NTLM Hash Calculator
Use this tool to calculate the NTLM (NT hash) value for a password. The calculation is done locally in your browser and nothing is sent to a server.
An NTLM calculator is a quick way to convert a plaintext password into its NT hash representation. This is commonly used in Windows security testing, Active Directory troubleshooting, and credential research labs. If you're validating hash generation logic or building test data for tools like hashcat mode 1000, this page gives you an immediate, browser-based result.
What is an NTLM hash?
The NTLM hash (often called the NT hash) is produced by applying the MD4 algorithm to a password encoded in UTF-16LE. It is a one-way value used in legacy Windows authentication workflows and still appears in many enterprise environments, especially where NTLM compatibility is enabled.
- Input: plaintext password
- Encoding: UTF-16LE (little-endian Unicode)
- Digest algorithm: MD4
- Output: 32-character hexadecimal hash
How this NTLM calculator works
1) Password is converted to UTF-16LE bytes
Before hashing, each JavaScript character code is written in little-endian order. This mirrors the classic Windows NT hash process.
2) MD4 runs on the byte stream
The core digest step uses MD4 with proper message padding, block processing, and the standard initialization constants from RFC 1320.
3) Result is rendered as hexadecimal
The final 128-bit digest is shown in both uppercase and lowercase so you can paste it into different tools without format issues.
Practical use cases
- Testing pass-the-hash lab setups in authorized environments
- Comparing expected and actual NT hash outputs in custom scripts
- Generating known-good hash values for internal training
- Troubleshooting authentication data normalization problems
NTLM vs. modern authentication
While NTLM is still widely encountered, modern environments should prioritize stronger protocols such as Kerberos, and apply protections like MFA, credential guard, and restricted admin workflows.

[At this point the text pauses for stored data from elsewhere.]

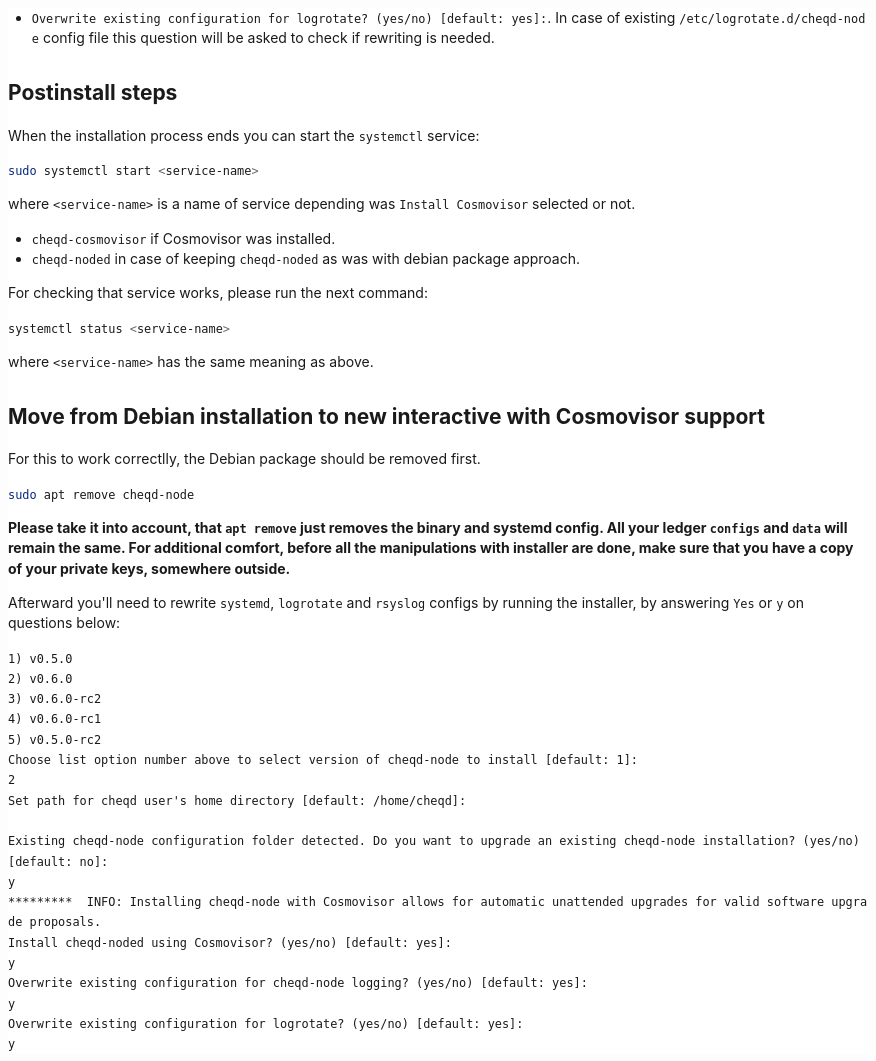 - `Overwrite existing configuration for logrotate? (yes/no) [default: yes]:`. In case of existing `/etc/logrotate.d/cheqd-node` config file this question will be asked to check if rewriting is needed.


## Postinstall steps

When the installation process ends you can start the `systemctl` service:

```bash
sudo systemctl start <service-name>
```

where `<service-name>` is a name of service depending was `Install Cosmovisor` selected or not.

- `cheqd-cosmovisor` if Cosmovisor was installed.
- `cheqd-noded` in case of keeping `cheqd-noded` as was with debian package approach.

For checking that service works, please run the next command:

```bash
systemctl status <service-name>
```

where `<service-name>` has the same meaning as above.

## Move from Debian installation to new interactive with Cosmovisor support

For this to work correctlly, the Debian package should be removed first.

```bash
sudo apt remove cheqd-node
```

**Please take it into account, that `apt remove` just removes the binary and systemd config. All your ledger `configs` and `data` will remain the same. For additional comfort, before all the manipulations with installer are done, make sure that you have a copy of your private keys, somewhere outside.**

Afterward you'll need to rewrite `systemd`, `logrotate` and `rsyslog` configs by running the installer, by answering `Yes` or `y` on questions below:

```text
1) v0.5.0
2) v0.6.0
3) v0.6.0-rc2
4) v0.6.0-rc1
5) v0.5.0-rc2
Choose list option number above to select version of cheqd-node to install [default: 1]:
2
Set path for cheqd user's home directory [default: /home/cheqd]:

Existing cheqd-node configuration folder detected. Do you want to upgrade an existing cheqd-node installation? (yes/no) [default: no]:
y
*********  INFO: Installing cheqd-node with Cosmovisor allows for automatic unattended upgrades for valid software upgrade proposals.
Install cheqd-noded using Cosmovisor? (yes/no) [default: yes]:
y
Overwrite existing configuration for cheqd-node logging? (yes/no) [default: yes]:
y
Overwrite existing configuration for logrotate? (yes/no) [default: yes]:
y
```

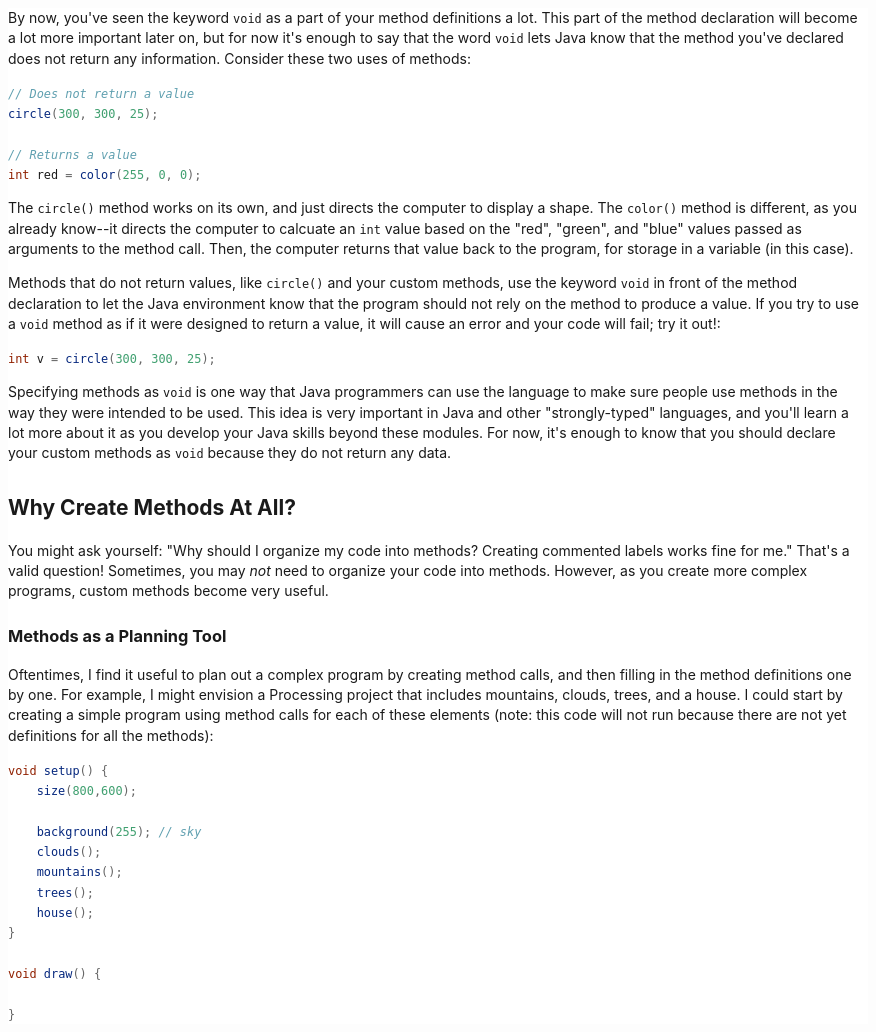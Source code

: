 By now, you've seen the keyword `void` as a part of your method definitions a lot. This part of the method declaration will become a lot more important later on, but for now it's enough to say that the word `void` lets Java know that the method you've declared does not return any information. Consider these two uses of methods:

```java
// Does not return a value
circle(300, 300, 25);

// Returns a value
int red = color(255, 0, 0);
```

The `circle()` method works on its own, and just directs the computer to display a shape. The `color()` method is different, as you already know--it directs the computer to calcuate an `int` value based on the "red", "green", and "blue" values passed as arguments to the method call. Then, the computer returns that value back to the program, for storage in a variable (in this case).

Methods that do not return values, like `circle()` and your custom methods, use the keyword `void` in front of the method declaration to let the Java environment know that the program should not rely on the method to produce a value. If you try to use a `void` method as if it were designed to return a value, it will cause an error and your code will fail; try it out!:

```java
int v = circle(300, 300, 25);
```

Specifying methods as `void` is one way that Java programmers can use the language to make sure people use methods in the way they were intended to be used. This idea is very important in Java and other "strongly-typed" languages, and you'll learn a lot more about it as you develop your Java skills beyond these modules. For now, it's enough to know that you should declare your custom methods as `void` because they do not return any data.

## Why Create Methods At All?

You might ask yourself: "Why should I organize my code into methods? Creating commented labels works fine for me." That's a valid question! Sometimes, you may *not* need to organize your code into methods. However, as you create more complex programs, custom methods become very useful.

### Methods as a Planning Tool

Oftentimes, I find it useful to plan out a complex program by creating method calls, and then filling in the method definitions one by one. For example, I might envision a Processing project that includes mountains, clouds, trees, and a house. I could start by creating a simple program using method calls for each of these elements (note: this code will not run because there are not yet definitions for all the methods):

```java
void setup() {
    size(800,600);

    background(255); // sky
    clouds();
    mountains();
    trees();
    house();
}

void draw() {
    
}
```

NTLM relay and pass-the-hash attacks remain real risks in misconfigured domains.
Security best practices
- Disable NTLM where possible, or restrict it aggressively
- Use long passphrases and enforce strong password policies
- Enable account lockout and monitor suspicious logon patterns
- Segment privileged accounts and rotate credentials regularly
- Audit legacy services that still require NTLM fallback
FAQ
Can this calculator recover plaintext from a hash?
No. It calculates hashes in one direction only. Recovering plaintext requires guessing or cracking techniques, which can be computationally expensive.
Does this page send passwords anywhere?
No. The script runs in your browser only. There are no network requests in this calculator logic.
Why are there two hash formats shown?
Some tools prefer uppercase hex while others accept lowercase. Both represent the same NTLM hash value.